Разгильдеев – парень бравый:
На лицо шибко корявый.
По натуре волк с клыками,
С преогромными когтями.
Ничего, кроме горба, не нажив, олютев, возвратился Сила к своей женушке; сошлись они, но жили будто кошка с собакой, друг другу век заедали. Напьются, передерутся... паутчее семейство… разбегутся, опять сбегутся, и так пьяная, грешная жизнь обрыдла Фиске, что однажды не утерпела баба и, принявши для храбрости хлебной браги, поплакав над бедным Гошкой, ночью… прости, Господи, душу заблудшую… удавилась в коровьей стайке.

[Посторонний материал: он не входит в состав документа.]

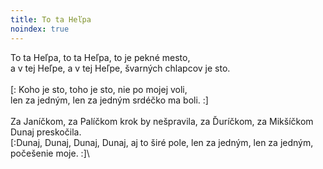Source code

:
 ```yaml
---
title: To ta Heľpa
noindex: true
---
```


To ta Heľpa, to ta Heľpa, to je pekné mesto,\
a v tej Heľpe, a v tej Heľpe, švarných chlapcov je sto.\
\
[: Koho je sto, toho je sto, nie po mojej voli,\
len za jedným, len za jedným srdéčko ma boli. :]\
\
Za Janíčkom, za Palíčkom krok by nešpravila, za Ďuríčkom, za Mikšíčkom Dunaj preskočila.\
[:Dunaj, Dunaj, Dunaj, Dunaj, aj to širé pole, len za jedným, len za jedným, počešenie moje. :]\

Схоронили горемычную Фису тихо, без отпевания – шатнулась от веры православной, с фармазонами водилась; погребли за кладбищенским забором, ибо руки на себя наложила, и тут явив самовольство, не смекнув куричьим умишком, что жизнь человеков – дар Божий, Богу и сроки людские давать. Но упокоили смятенную и очарованную душу подле золотистой сосны на сухом, солнопечном взлыске, укрытом рыжей хвоей.
Сила …неисповедимы пути Господни… еще вчера с побелевшими кулаками и налитыми звериной кровью глазами бегавший за непутной женкой, ныне почерневший от горя, чуть самого себя не порешил – скрытные братья вразумили. Изумило народ и то, что, зюзя добрая, на скудной тризне даже губы, потресканные и спекшиеся от невыносимого страдания, не смочил в поминальной рюмке, но до сорока дней ходил к могилке и …опять все диву дались… плакал, елозя на коленях под сиротливым крестом… благо, что хоть не осиновым жердьем.

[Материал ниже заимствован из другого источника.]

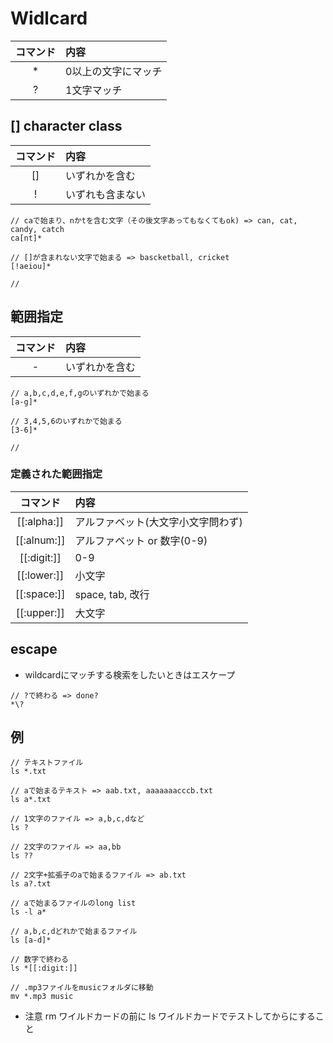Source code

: # Widlcard 


|コマンド|内容|
|:------------:|:-----------|
|*|0以上の文字にマッチ|
|?|1文字マッチ|


## [] character class 

|コマンド|内容|
|:------------:|:-----------|
|[]|いずれかを含む|
|!|いずれも含まない|
 
```
// caで始まり、nかtを含む文字（その後文字あってもなくてもok) => can, cat, candy, catch
ca[nt]*

// []が含まれない文字で始まる => bascketball, cricket
[!aeiou]*

//

```


## 範囲指定

|コマンド|内容|
|:------------:|:-----------|
|-|いずれかを含む|


```
// a,b,c,d,e,f,gのいずれかで始まる
[a-g]*

// 3,4,5,6のいずれかで始まる
[3-6]*

//

```

### 定義された範囲指定


|コマンド|内容|
|:------------:|:-----------|
|[[:alpha:]]|アルファベット(大文字小文字問わず)|
|[[:alnum:]]|アルファベット or 数字(0-9)|
|[[:digit:]]|0-9|
|[[:lower:]]|小文字|
|[[:space:]]|space, tab, 改行|
|[[:upper:]]|大文字|


## escape
* wildcardにマッチする検索をしたいときはエスケープ

```
// ?で終わる => done?
*\?

```

## 例


```
// テキストファイル
ls *.txt

// aで始まるテキスト => aab.txt, aaaaaaacccb.txt
ls a*.txt

// 1文字のファイル => a,b,c,dなど
ls ?

// 2文字のファイル => aa,bb
ls ??

// 2文字+拡張子のaで始まるファイル => ab.txt
ls a?.txt

// aで始まるファイルのlong list
ls -l a*

// a,b,c,dどれかで始まるファイル
ls [a-d]*

// 数字で終わる
ls *[[:digit:]]

// .mp3ファイルをmusicフォルダに移動
mv *.mp3 music

```

* 注意 rm ワイルドカードの前に ls ワイルドカードでテストしてからにすること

Солил слезами могильный бугорок, звал, безумный, Фису-красу – видно, не сгинули чары любовные, а, выплакав слезы досуха, по-древлеотечески крестился двумя окаменелыми перстами, молил Бога нашего Иисуса Христа о спасении Анфисиной души, доброй, но опутанной сетями страстей мирских и нераскаянной. Сердобольные и суеверные старухи шептали, мелко и напуганно крестясь: мол, на сороковины, когда Сила молился с беспамятным, обморочным неистовством, вдруг прилетел сизый лесной голубь, умостился прямо на кресте и так ласково, умильно ворковал, что пораженный Сила обмер с вознесенными перстами, оторопело внимал голубю, глядел оживающими, светлеющими очесами, и вдруг улыбнулся, Бог уж весть чему.

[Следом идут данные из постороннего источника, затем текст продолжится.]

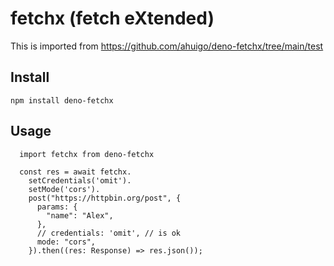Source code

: # fetchx (fetch eXtended)
This is imported from https://github.com/ahuigo/deno-fetchx/tree/main/test

## Install
    npm install deno-fetchx

## Usage

```
  import fetchx from deno-fetchx

  const res = await fetchx.
    setCredentials('omit').
    setMode('cors').
    post("https://httpbin.org/post", {
      params: {
        "name": "Alex",
      },
      // credentials: 'omit', // is ok
      mode: "cors",
    }).then((res: Response) => res.json());
```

На другой день, оставив малого Гошку на тещиных руках, убрел на скрытную заимку, пал, яко блудный сын, перед отцом своим Анфиногеном, тот и простил ему сыновий грех. И остаться бы Силе навек в староверной богомольной тайге, ну да …рана заплывчата, горе забывчато… года через два вернулся в уездной село Укыр, где сошелся с овдовевшей солдаткой и весело зажил.
А тут уж иные чары опутали народ силками, и поднялись русские брат на брата, и в кровавом лихолетье, что докатилось и до забайкальского Укыра, смеркла побывальщина про Силу и Анфису, а народилась тоскливая песнь про сына их Гошу, что в испытание православным крушил веру Христову. Но то уж иная песнь – молитвенная, как не одолел анчутка беспятый силой и чарами народ крещенный.
[1] Хомут одеть — испортить, сглазить человека, наслать на него хворь.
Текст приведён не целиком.